# Safari Suddenly Changed Home Page - WTH?



## SINC (Feb 16, 2001)

I upgraded to 10.7.3 yesterday and today when I opened Safari, my home page, normally my web site St. Albert was suddenly changed. What the hell is with that? Here are screen shots of the preferences when I checked it out:


----------



## Paddy (Jul 13, 2004)

Sinc, I've been able to find instances of mystart.com hijacking browser home pages on PCs, but not on Macs. The hijacks seem to all be related to installation of Incredimail...

MYSTART search engine and homepage hijacking - Tech Support Forum

But there is NO INcredimail version for Mac, so I don't know how it ended up there.

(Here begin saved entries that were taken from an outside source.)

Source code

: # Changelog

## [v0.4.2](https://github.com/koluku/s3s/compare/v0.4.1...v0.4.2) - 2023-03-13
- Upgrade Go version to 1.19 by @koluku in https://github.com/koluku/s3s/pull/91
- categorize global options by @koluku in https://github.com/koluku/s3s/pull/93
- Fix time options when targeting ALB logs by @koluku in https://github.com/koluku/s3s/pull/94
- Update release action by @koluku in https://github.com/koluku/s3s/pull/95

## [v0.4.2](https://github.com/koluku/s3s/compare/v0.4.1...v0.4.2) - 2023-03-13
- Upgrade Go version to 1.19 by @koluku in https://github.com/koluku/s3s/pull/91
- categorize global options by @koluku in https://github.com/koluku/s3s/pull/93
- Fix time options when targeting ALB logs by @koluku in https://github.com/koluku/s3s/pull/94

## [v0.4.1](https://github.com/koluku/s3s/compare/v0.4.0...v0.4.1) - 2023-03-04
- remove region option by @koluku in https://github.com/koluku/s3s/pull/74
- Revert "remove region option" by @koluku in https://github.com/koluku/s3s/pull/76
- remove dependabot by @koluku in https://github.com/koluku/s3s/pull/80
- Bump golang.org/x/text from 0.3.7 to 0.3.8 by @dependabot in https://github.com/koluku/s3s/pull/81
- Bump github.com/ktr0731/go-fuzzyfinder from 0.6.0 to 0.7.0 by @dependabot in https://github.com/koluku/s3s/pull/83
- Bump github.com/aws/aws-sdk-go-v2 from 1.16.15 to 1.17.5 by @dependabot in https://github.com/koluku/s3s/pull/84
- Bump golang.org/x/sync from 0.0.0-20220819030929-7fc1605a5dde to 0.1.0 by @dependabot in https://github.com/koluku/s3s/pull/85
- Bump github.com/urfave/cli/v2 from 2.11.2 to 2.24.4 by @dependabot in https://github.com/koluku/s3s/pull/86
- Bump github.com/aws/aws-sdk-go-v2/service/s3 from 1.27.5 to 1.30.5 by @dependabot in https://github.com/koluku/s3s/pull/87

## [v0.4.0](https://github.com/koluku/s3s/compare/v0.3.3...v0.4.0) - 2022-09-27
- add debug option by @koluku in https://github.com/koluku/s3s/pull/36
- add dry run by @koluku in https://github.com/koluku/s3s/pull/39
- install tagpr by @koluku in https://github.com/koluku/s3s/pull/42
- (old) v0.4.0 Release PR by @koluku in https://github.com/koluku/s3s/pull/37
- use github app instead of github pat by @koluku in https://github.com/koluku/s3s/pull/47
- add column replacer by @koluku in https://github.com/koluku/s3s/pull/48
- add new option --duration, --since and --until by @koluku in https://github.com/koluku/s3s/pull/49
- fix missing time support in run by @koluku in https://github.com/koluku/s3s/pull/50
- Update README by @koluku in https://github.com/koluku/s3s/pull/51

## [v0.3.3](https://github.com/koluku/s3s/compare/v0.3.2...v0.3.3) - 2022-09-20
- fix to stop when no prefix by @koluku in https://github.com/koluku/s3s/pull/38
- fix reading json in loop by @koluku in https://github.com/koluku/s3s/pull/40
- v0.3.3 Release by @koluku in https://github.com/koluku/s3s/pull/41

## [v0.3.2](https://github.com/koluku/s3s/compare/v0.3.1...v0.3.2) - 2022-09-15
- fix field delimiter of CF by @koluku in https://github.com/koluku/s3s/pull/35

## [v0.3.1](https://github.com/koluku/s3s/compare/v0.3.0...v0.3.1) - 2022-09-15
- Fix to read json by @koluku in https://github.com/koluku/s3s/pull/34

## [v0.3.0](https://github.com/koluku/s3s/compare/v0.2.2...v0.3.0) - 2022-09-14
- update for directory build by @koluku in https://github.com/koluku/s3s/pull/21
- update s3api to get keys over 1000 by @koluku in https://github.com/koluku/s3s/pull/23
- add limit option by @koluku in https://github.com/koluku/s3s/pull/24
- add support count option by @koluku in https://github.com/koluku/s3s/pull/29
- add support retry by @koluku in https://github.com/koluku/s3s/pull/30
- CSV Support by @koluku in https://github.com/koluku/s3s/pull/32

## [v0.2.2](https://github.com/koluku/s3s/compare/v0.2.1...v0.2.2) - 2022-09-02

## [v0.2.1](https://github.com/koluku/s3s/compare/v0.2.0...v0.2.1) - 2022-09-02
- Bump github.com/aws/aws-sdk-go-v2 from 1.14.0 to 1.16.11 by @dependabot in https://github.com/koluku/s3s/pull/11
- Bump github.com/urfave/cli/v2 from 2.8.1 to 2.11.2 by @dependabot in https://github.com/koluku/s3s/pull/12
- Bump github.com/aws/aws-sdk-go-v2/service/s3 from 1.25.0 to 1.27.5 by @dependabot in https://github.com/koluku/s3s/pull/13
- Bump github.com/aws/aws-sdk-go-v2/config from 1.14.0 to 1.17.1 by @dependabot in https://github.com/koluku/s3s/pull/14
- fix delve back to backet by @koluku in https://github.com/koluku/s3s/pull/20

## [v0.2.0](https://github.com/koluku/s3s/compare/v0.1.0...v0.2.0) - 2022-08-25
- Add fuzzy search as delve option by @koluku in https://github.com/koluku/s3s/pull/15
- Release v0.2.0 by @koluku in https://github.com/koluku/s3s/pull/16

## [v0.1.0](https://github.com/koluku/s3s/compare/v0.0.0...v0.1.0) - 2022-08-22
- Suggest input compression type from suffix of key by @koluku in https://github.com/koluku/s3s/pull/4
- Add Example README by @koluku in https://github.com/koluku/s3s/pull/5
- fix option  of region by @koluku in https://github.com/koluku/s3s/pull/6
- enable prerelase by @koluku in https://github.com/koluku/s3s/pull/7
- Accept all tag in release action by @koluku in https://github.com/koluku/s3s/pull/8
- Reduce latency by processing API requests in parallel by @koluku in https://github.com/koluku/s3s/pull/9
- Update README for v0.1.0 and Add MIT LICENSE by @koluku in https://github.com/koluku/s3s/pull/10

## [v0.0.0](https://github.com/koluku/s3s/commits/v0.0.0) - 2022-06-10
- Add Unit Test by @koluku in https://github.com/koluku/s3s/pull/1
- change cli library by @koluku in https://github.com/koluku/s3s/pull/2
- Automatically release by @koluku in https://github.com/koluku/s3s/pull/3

And MyStart.com insist that they're a different company and INcredimail's MyStart is something different...Find Help on Mystart.com - MyStart FAQ

So...beats me how it ended up there! Have you ever used it before? I don't quite get what it does, other than give you the option of using a bunch of very pretty pictures behind your search bar.

But then I found this...Solved: Help me please to get rid of mystart!! - Tech Support Guy Forums - note the URL that the OP refers to. mystart.com...something's fishy here.

And this - see review of Photo Pos Pro (a PC-only app) 10 Great Digital Photography Downloads | PCWorld

Ah...finally found some Mac software that has the option to set your homepage to mystart.com - How to Install Video Conferencing | eHow.com (see #4 of the installation instructions for ooVoo)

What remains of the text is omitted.